For the destruction of infectious material which owes its infecting power to the presence of micro-organisms not containing spores:--

(1) Fire: Complete destruction by burning.

(2) Boiling water ½ an hour.

(3) Dry heat: 230°F. for 2 hours.

(4) Chloride of lime: 1 to 4 in 100 solution, containing at least 25 per cent. available chlorine.

(5) Solution of chlorinated soda: 5 to 20 in 100 solution, containing at least 3 per cent. available chlorine.

(6) Mercuric chloride: a solution of 1 in 1000 to 1 in 4000.

(7) Sulphur dioxide: exposure for 12 hours to an atmosphere containing at least 4 volumes per cent. of this gas, preferably in presence of moisture. This will require the combustion of 3-4 lb. sulphur for every 1000 cub. ft. of air space.

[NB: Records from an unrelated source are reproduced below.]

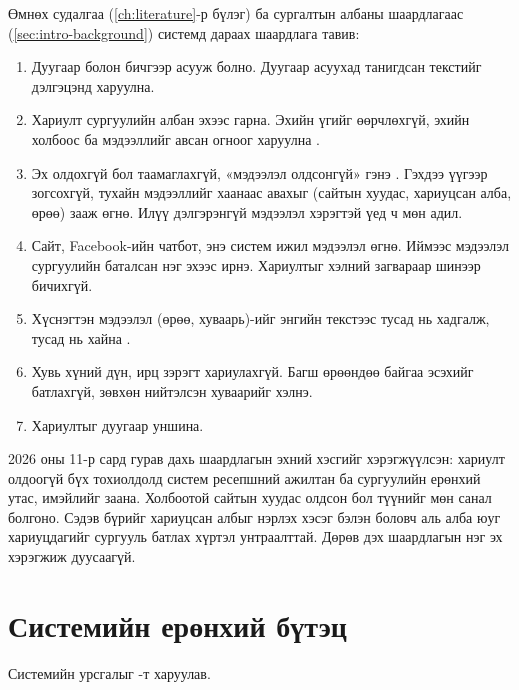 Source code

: Өмнөх судалгаа (\ref{ch:literature}-р бүлэг) ба сургалтын албаны шаардлагаас (\ref{sec:intro-background}) системд дараах шаардлага тавив:
\begin{enumerate}
    \item Дуугаар болон бичгээр асууж болно. Дуугаар асуухад танигдсан текстийг дэлгэцэнд харуулна.
    \item Хариулт сургуулийн албан эхээс гарна. Эхийн үгийг өөрчлөхгүй, эхийн холбоос ба мэдээллийг авсан огноог харуулна \cite{antico2024unimib,luger2016badpa}.
    \item Эх олдохгүй бол таамаглахгүй, «мэдээлэл олдсонгүй» гэнэ \cite{rajpurkar2018squad2,trienes2025marcel}. Гэхдээ үүгээр зогсохгүй, тухайн мэдээллийг хаанаас авахыг (сайтын хуудас, хариуцсан алба, өрөө) зааж өгнө. Илүү дэлгэрэнгүй мэдээлэл хэрэгтэй үед ч мөн адил.
    \item Сайт, Facebook-ийн чатбот, энэ систем ижил мэдээлэл өгнө. Иймээс мэдээлэл сургуулийн баталсан нэг эхээс ирнэ. Хариултыг хэлний загвараар шинээр бичихгүй.
    \item Хүснэгтэн мэдээлэл (өрөө, хуваарь)-ийг энгийн текстээс тусад нь хадгалж, тусад нь хайна \cite{tao2025aloha}.
    \item Хувь хүний дүн, ирц зэрэгт хариулахгүй. Багш өрөөндөө байгаа эсэхийг батлахгүй, зөвхөн нийтэлсэн хуваарийг хэлнэ.
    \item Хариултыг дуугаар уншина.
\end{enumerate}
2026 оны 11-р сард гурав дахь шаардлагын эхний хэсгийг хэрэгжүүлсэн: хариулт олдоогүй бүх тохиолдолд систем ресепшний ажилтан ба сургуулийн ерөнхий утас, имэйлийг заана. Холбоотой сайтын хуудас олдсон бол түүнийг мөн санал болгоно. Сэдэв бүрийг хариуцсан албыг нэрлэх хэсэг бэлэн боловч аль алба юуг хариуцдагийг сургууль батлах хүртэл унтраалттай. Дөрөв дэх шаардлагын нэг эх хэрэгжиж дуусаагүй.

\section{Системийн ерөнхий бүтэц}
\label{sec:system}

Системийн урсгалыг -т харуулав.


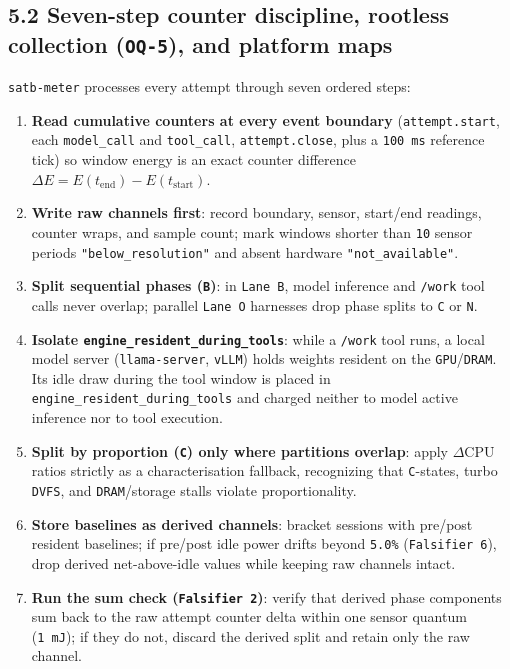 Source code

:\documentclass[10pt,letterpaper]{article}
\providecommand{\tightlist}{\setlength{\itemsep}{1pt}\setlength{\parskip}{0pt}}
\begin{document}
\subsection{\texorpdfstring{5.2 Seven-step counter discipline, rootless
collection (\texttt{OQ-5}), and platform
maps}{5.2 Seven-step counter discipline, rootless collection (OQ-5), and platform maps}}\label{seven-step-counter-discipline-rootless-collection-oq-5-and-platform-maps}

\texttt{satb-\allowbreak{}meter} processes every attempt through seven ordered steps:

\begin{enumerate}
\def\labelenumi{\arabic{enumi}.}
\tightlist
\item
  \textbf{Read cumulative counters at every event boundary}
  (\texttt{attempt.\allowbreak{}start}, each \texttt{model\_\allowbreak{}call} and
  \texttt{tool\_\allowbreak{}call}, \texttt{attempt.\allowbreak{}close}, plus a \texttt{100\ ms}
  reference tick) so window energy is an exact counter difference
  \(\Delta E = E(t_{\text{end}}) - E(t_{\text{start}})\).
\item
  \textbf{Write raw channels first}: record boundary, sensor, start/end
  readings, counter wraps, and sample count; mark windows shorter than
  \texttt{10} sensor periods \texttt{"below\_\allowbreak{}resolution"} and absent
  hardware \texttt{"not\_\allowbreak{}available"}.
\item
  \textbf{Split sequential phases (\texttt{B})}: in \texttt{Lane\ B},
  model inference and \texttt{/work} tool calls never overlap; parallel
  \texttt{Lane\ O} harnesses drop phase splits to \texttt{C} or
  \texttt{N}.
\item
  \textbf{Isolate \texttt{engine\_\allowbreak{}resident\_\allowbreak{}during\_\allowbreak{}tools}}: while a
  \texttt{/work} tool runs, a local model server (\texttt{llama-\allowbreak{}server},
  \texttt{vLLM}) holds weights resident on the
  \texttt{GPU}/\allowbreak{}\texttt{DRAM}. Its idle draw during the tool window is
  placed in \texttt{engine\_\allowbreak{}resident\_\allowbreak{}during\_\allowbreak{}tools} and charged neither
  to model active inference nor to tool execution.
\item
  \textbf{Split by proportion (\texttt{C}) only where partitions
  overlap}: apply \(\Delta \text{CPU}\) ratios strictly as a
  characterisation fallback, recognizing that \texttt{C}-states, turbo
  \texttt{DVFS}, and \texttt{DRAM}/\allowbreak{}storage stalls violate
  proportionality.
\item
  \textbf{Store baselines as derived channels}: bracket sessions with
  pre/post resident baselines; if pre/post idle power drifts beyond
  \texttt{5.0\%} (\texttt{Falsifier\ 6}), drop derived net-above-idle
  values while keeping raw channels intact.
\item
  \textbf{Run the sum check (\texttt{Falsifier\ 2})}: verify that
  derived phase components sum back to the raw attempt counter delta
  within one sensor quantum (\texttt{1\ mJ}); if they do not, discard
  the derived split and retain only the raw channel.
\end{enumerate}
\end{document}
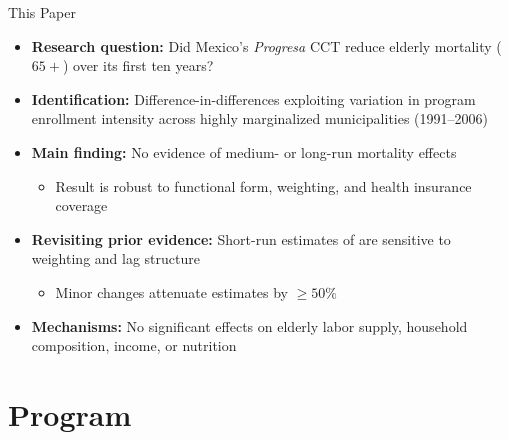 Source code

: \documentclass[aspectratio=169,usenames,dvipsnames]{beamer}
\begin{document}
\begin{frame}{This Paper}\label{thispaper}
\vspace{4pt}
\small
\begin{itemize}
  \item[$\circ$] \textbf{Research question:} Did Mexico's \textit{Progresa} CCT reduce elderly mortality ($65+$) over its first ten years?
  \vspace{6pt}
  \item[$\circ$] \textbf{Identification:} Difference-in-differences exploiting variation in program enrollment intensity across highly marginalized municipalities (1991--2006)
  \vspace{6pt}
  \item[$\circ$] \textbf{Main finding:} \textcolor{redUT}{No evidence of medium- or long-run mortality effects}
    \begin{itemize}
      \item Result is robust to functional form, weighting, and health insurance coverage
    \end{itemize}
  \vspace{6pt}
  \item[$\circ$] \textbf{Revisiting prior evidence:} Short-run estimates of \cite{BarhamRowberry2013JDE} are sensitive to weighting and lag structure
    \begin{itemize}
      \item Minor changes attenuate estimates by $\geq 50\%$
    \end{itemize}
  \vspace{6pt}
  \item[$\circ$] \textbf{Mechanisms:} No significant effects on elderly labor supply, household composition, income, or nutrition
\end{itemize}
\end{frame}


\section{Program}
\end{document}
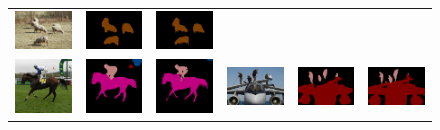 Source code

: \begin{figure}[!htbp]
{\begin{tabular}{c c c | c c c}
    \includegraphics[height=0.12\linewidth]{fig/img/2010_001079.jpg} &
    \includegraphics[height=0.12\linewidth]{fig/res_none/2010_001079.png} &
    \includegraphics[height=0.12\linewidth]{fig/res_crf/2010_001079.png} \\
    \includegraphics[height=0.12\linewidth]{fig/img/2010_000038.jpg} &
    \includegraphics[height=0.12\linewidth]{fig/res_none/2010_000038.png} &
    \includegraphics[height=0.12\linewidth]{fig/res_crf/2010_000038.png} &
    \includegraphics[height=0.12\linewidth]{fig/img/2010_001024.jpg} &
    \includegraphics[height=0.12\linewidth]{fig/res_none/2010_001024.png} &
    \includegraphics[height=0.12\linewidth]{fig/res_crf/2010_001024.png} \\

\end{tabular}}
\end{figure}
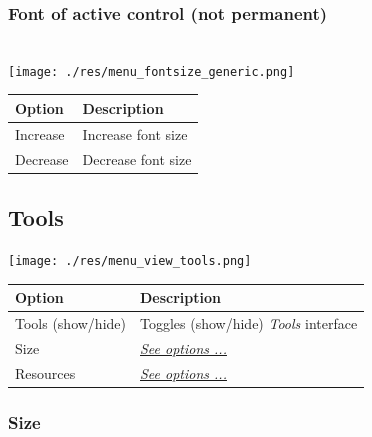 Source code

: \hypertarget{menu_r_rterm_fontsize}{}
\subsubsection{Font of active control (not permanent)}\\

\texttt{[image: ./res/menu\_fontsize\_generic.png]}\\

\begin{scriptsize}
  \begin{tabularx}{\textwidth}{>{\hsize=0.3\hsize}X>{\hsize=0.7\hsize}X}\\
    \hline
    \textbf{Option} & \textbf{Description} \\
    \hline
    Increase & Increase font size \\
    Decrease & Decrease font size \\
    \hline
  \end{tabularx}
\end{scriptsize}


\hypertarget{menu_view_tools}{}
\subsection{Tools}

\texttt{[image: ./res/menu\_view\_tools.png]}\\

\begin{scriptsize}
  \begin{tabularx}{\textwidth}{>{\hsize=0.3\hsize}X>{\hsize=0.7\hsize}X}\\
    \hline
    \textbf{Option} & \textbf{Description} \\
    \hline
    Tools (show/hide) & Toggles (show/hide) \textit{Tools} interface \\
    Size & \textit{\href{\#menu\_view\_tools\_size}{See options ...}} \\
    Resources & \textit{\href{\#menu\_view\_tools\_resources}{See options ...}} \\
    \hline
  \end{tabularx}
\end{scriptsize}


\hypertarget{menu_view_tools_size}{}
\subsubsection{Size}\\

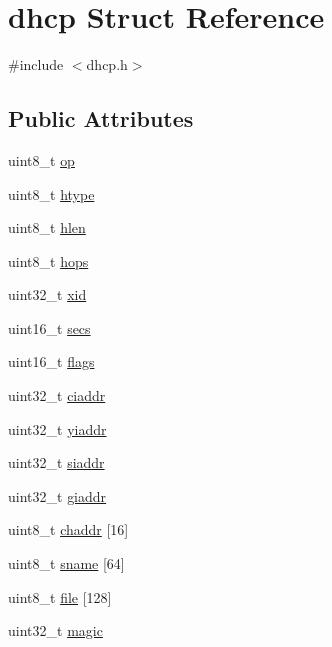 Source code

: \hypertarget{structdhcp}{}\section{dhcp Struct Reference}
\label{structdhcp}


{\ttfamily \#include $<$dhcp.\+h$>$}

\subsection*{Public Attributes}
\begin{DoxyCompactItemize}
\item 
uint8\+\_\+t \hyperlink{structdhcp_a1d880613cc979103ed98f49ab84ccf8f}{op}
\item 
uint8\+\_\+t \hyperlink{structdhcp_a25aa305e3a755c8d5e0e1dbf2f4712f0}{htype}
\item 
uint8\+\_\+t \hyperlink{structdhcp_a9ff8f4981a4ef8c4a85e040208170066}{hlen}
\item 
uint8\+\_\+t \hyperlink{structdhcp_ade25ac060b0d4cba12870a75b2443a4c}{hops}
\item 
uint32\+\_\+t \hyperlink{structdhcp_ae746102c3b1356e9fbf48b6b9eef51da}{xid}
\item 
uint16\+\_\+t \hyperlink{structdhcp_a9876a1e7b7443353eaf5f1508d302a85}{secs}
\item 
uint16\+\_\+t \hyperlink{structdhcp_a21295bba2bb173c2da0a1b50a7215564}{flags}
\item 
uint32\+\_\+t \hyperlink{structdhcp_a2f28f3c28fbb73c4ea35fa1b4db39a71}{ciaddr}
\item 
uint32\+\_\+t \hyperlink{structdhcp_a1d7df83a89311561fa6de62d0b67dd1e}{yiaddr}
\item 
uint32\+\_\+t \hyperlink{structdhcp_a7b507d97b618f2f95f20240277ec5247}{siaddr}
\item 
uint32\+\_\+t \hyperlink{structdhcp_a175defe50d079e97db3adc33b7df0860}{giaddr}
\item 
uint8\+\_\+t \hyperlink{structdhcp_a1e7bd991590e27ed159eb35fa5ae16a1}{chaddr} \mbox{[}16\mbox{]}
\item 
uint8\+\_\+t \hyperlink{structdhcp_a73489c8becbd6b9fbc3a6dc5d32014af}{sname} \mbox{[}64\mbox{]}
\item 
uint8\+\_\+t \hyperlink{structdhcp_a3781bedf796fcc9bb89dd7bbbbe65a81}{file} \mbox{[}128\mbox{]}
\item 
uint32\+\_\+t \hyperlink{structdhcp_a62a16851b06459a16d1070b38245a51a}{magic}
\end{DoxyCompactItemize}


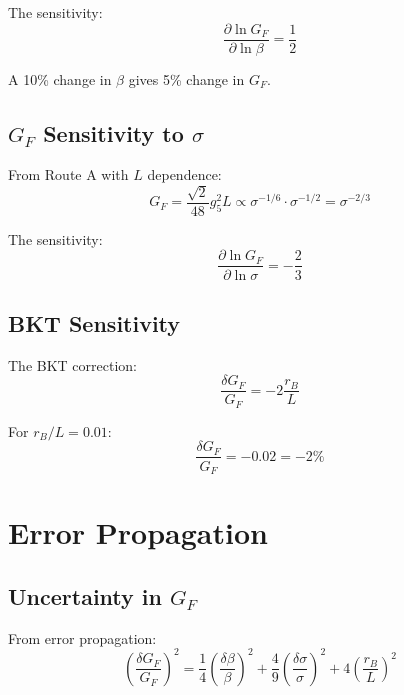 \documentclass[11pt,a4paper]{article}
\begin{document}
The sensitivity:
\begin{equation}
\label{eq:gf-beta-sens}
\frac{\partial \ln G_F}{\partial \ln \beta} = \frac{1}{2}
\end{equation}

A 10\% change in $\beta$ gives 5\% change in $G_F$.

\subsection{$G_F$ Sensitivity to $\sigma$}
\label{app:gf-sigma-sens}

From Route A with $L$ dependence:
\begin{equation}
\label{eq:gf-sigma-form}
G_F = \frac{\sqrt{2}}{48} g_5^2 L \propto \sigma^{-1/6} \cdot \sigma^{-1/2} = \sigma^{-2/3}
\end{equation}

The sensitivity:
\begin{equation}
\label{eq:gf-sigma-sens}
\frac{\partial \ln G_F}{\partial \ln \sigma} = -\frac{2}{3}
\end{equation}

\subsection{BKT Sensitivity}
\label{app:bkt-sens-detail}

The BKT correction:
\begin{equation}
\label{eq:bkt-sens}
\frac{\delta G_F}{G_F} = -2\frac{r_B}{L}
\end{equation}

For $r_B/L = 0.01$:
\begin{equation}
\label{eq:bkt-sens-num}
\frac{\delta G_F}{G_F} = -0.02 = -2\%
\end{equation}

\section{Error Propagation}
\label{app:error}

\subsection{Uncertainty in $G_F$}
\label{app:gf-error}

From error propagation:
\begin{equation}
\label{eq:gf-error}
\left(\frac{\delta G_F}{G_F}\right)^2 = \frac{1}{4}\left(\frac{\delta\beta}{\beta}\right)^2 + \frac{4}{9}\left(\frac{\delta\sigma}{\sigma}\right)^2 + 4\left(\frac{r_B}{L}\right)^2
\end{equation}
\end{document}
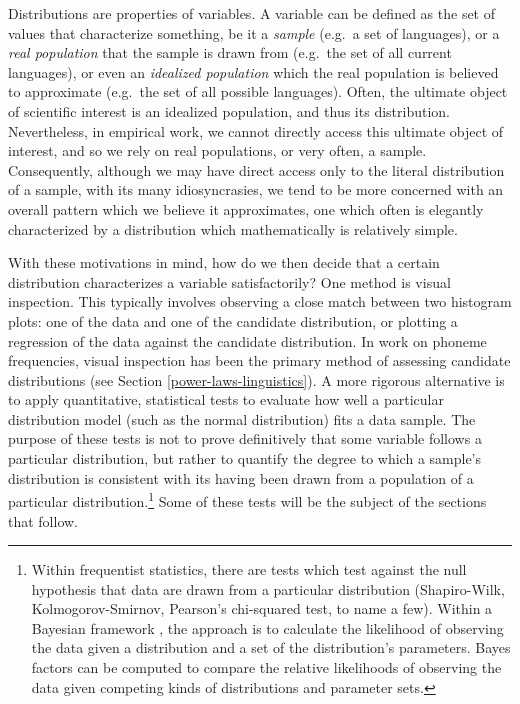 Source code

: Distributions are properties of variables. A variable can be defined as the set of values that characterize something, be it a \emph{sample} (e.g.~a set of languages), or a \emph{real population} that the sample is drawn from (e.g.~the set of all current languages), or even an \emph{idealized population} which the real population is believed to approximate (e.g.~the set of all possible languages). Often, the ultimate object of scientific interest is an idealized population, and thus its distribution. Nevertheless, in empirical work, we cannot directly access this ultimate object of interest, and so we rely on real populations, or very often, a sample. Consequently, although we may have direct access only to the literal distribution of a sample, with its many idiosyncrasies, we tend to be more concerned with an overall pattern which we believe it approximates, one which often is elegantly characterized by a distribution which mathematically is relatively simple.

With these motivations in mind, how do we then decide that a certain distribution characterizes a variable satisfactorily? One method is visual inspection. This typically involves observing a close match between two histogram plots: one of the data and one of the candidate distribution, or plotting a regression of the data against the candidate distribution. In work on phoneme frequencies, visual inspection has been the primary method of assessing candidate distributions (see Section \ref{power-laws-linguistics}). A more rigorous alternative is to apply quantitative, statistical tests to evaluate how well a particular distribution model (such as the normal distribution) fits a data sample. The purpose of these tests is not to prove definitively that some variable follows a particular distribution, but rather to quantify the degree to which a sample's distribution is consistent with its having been drawn from a population of a particular distribution.\footnote{Within frequentist statistics, there are tests which test against the null hypothesis that data are drawn from a particular distribution (Shapiro-Wilk, Kolmogorov-Smirnov, Pearson's chi-squared test, to name a few). Within a Bayesian framework \autocites{spiegelhalter_omnibus_1980}{farrell_comprehensive_2006}, the approach is to calculate the likelihood of observing the data given a distribution and a set of the distribution's parameters. Bayes factors can be computed to compare the relative likelihoods of observing the data given competing kinds of distributions and parameter sets.} Some of these tests will be the subject of the sections that follow.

(8) Carbolic acid: 2 to 5 in 100 solution.

(9) Sulphate of copper: 2 to 5 in 100 solution.

(10) Chloride of zinc: 4 to 10 in 100 solution.

Following are recommendations with reference to the practical application of these agents:--

For Excreta.

(_a_) In the sickroom:

For spore containing material:

(1) Chloride of lime in solution, 4 in 100.

(2) Mercuric chloride in solution, 1 in 500; addition of an equal quantity of potassium permanganate as a deodorant, and to give colour to the solution, is to be recommended.

In the absence of spores:

(3) Carbolic acid in solution, 5 in 100.

(4) Sulphate of copper in solution, 5 in 100.

(5) Chloride of zinc in solution, 10 in 100.

(_b_) In privy vaults:

Mercuric chloride in solution, 1 in 500. A concentrated solution containing 4 oz. mercuric chloride and 1 lb. cupric sulphate to 1 gal. water is recommended as a standard solution; 8 oz. this solution to 1 gal. water will give a diluted solution for the disinfection of excreta, containing about 1 in 500 of mercuric chloride and 1 in 125 of cupric sulphate.

(_c_) For the disinfection and deodorisation of the surface of masses of organic material in privy vaults, &c.:

Chloride of lime in powder, diluted with plaster of Paris, or with clean, well-dried sand, in the proportion of 1 part to 9.